▸ **RAW DATA**
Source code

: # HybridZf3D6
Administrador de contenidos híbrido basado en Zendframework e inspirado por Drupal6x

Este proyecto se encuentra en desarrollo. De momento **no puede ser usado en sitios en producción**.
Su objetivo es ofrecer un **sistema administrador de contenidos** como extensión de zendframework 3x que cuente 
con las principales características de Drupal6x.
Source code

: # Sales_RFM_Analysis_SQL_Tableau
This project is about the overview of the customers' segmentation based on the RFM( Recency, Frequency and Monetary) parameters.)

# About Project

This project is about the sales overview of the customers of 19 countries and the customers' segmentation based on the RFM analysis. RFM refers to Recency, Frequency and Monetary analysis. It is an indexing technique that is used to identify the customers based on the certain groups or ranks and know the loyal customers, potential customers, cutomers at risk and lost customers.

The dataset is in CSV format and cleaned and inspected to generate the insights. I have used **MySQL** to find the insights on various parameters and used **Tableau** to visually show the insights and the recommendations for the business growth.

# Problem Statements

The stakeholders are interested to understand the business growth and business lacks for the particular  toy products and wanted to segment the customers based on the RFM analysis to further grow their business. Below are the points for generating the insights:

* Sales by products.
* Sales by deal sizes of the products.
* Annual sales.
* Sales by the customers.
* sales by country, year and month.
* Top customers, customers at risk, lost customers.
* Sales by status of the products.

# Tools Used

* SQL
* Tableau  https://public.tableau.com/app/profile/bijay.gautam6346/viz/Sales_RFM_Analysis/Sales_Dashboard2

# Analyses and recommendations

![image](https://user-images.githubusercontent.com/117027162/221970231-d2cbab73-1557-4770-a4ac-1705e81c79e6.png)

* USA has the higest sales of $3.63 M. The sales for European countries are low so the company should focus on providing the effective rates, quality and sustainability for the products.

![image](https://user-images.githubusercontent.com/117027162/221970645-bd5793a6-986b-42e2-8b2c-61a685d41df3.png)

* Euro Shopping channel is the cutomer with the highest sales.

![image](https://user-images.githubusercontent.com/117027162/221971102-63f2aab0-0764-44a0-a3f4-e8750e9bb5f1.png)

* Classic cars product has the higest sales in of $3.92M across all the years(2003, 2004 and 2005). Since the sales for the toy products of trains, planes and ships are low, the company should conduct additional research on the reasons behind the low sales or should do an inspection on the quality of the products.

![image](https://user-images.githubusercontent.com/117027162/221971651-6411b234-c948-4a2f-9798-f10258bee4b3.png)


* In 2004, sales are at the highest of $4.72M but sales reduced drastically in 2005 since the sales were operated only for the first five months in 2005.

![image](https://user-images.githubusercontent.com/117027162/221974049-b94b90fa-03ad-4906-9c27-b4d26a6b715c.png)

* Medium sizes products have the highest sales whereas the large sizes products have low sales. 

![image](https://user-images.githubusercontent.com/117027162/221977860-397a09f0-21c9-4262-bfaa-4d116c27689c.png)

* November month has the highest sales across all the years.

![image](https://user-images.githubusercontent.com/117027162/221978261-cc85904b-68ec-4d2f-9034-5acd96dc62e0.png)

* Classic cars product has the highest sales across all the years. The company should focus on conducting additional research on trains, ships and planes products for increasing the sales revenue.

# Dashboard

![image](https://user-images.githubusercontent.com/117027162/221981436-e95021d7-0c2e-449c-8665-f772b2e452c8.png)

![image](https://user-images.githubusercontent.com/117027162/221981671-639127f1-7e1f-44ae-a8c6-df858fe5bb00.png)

▸ **WHAT IS NEEDED**
Where the line containing "# Dashboard" appears in the records above, begin copying and continue through the last line; copy each line exactly and include no others.

▸ **ANSWER TO THIS TASK**
# Dashboard

![image](https://user-images.githubusercontent.com/117027162/221981436-e95021d7-0c2e-449c-8665-f772b2e452c8.png)

![image](https://user-images.githubusercontent.com/117027162/221981671-639127f1-7e1f-44ae-a8c6-df858fe5bb00.png)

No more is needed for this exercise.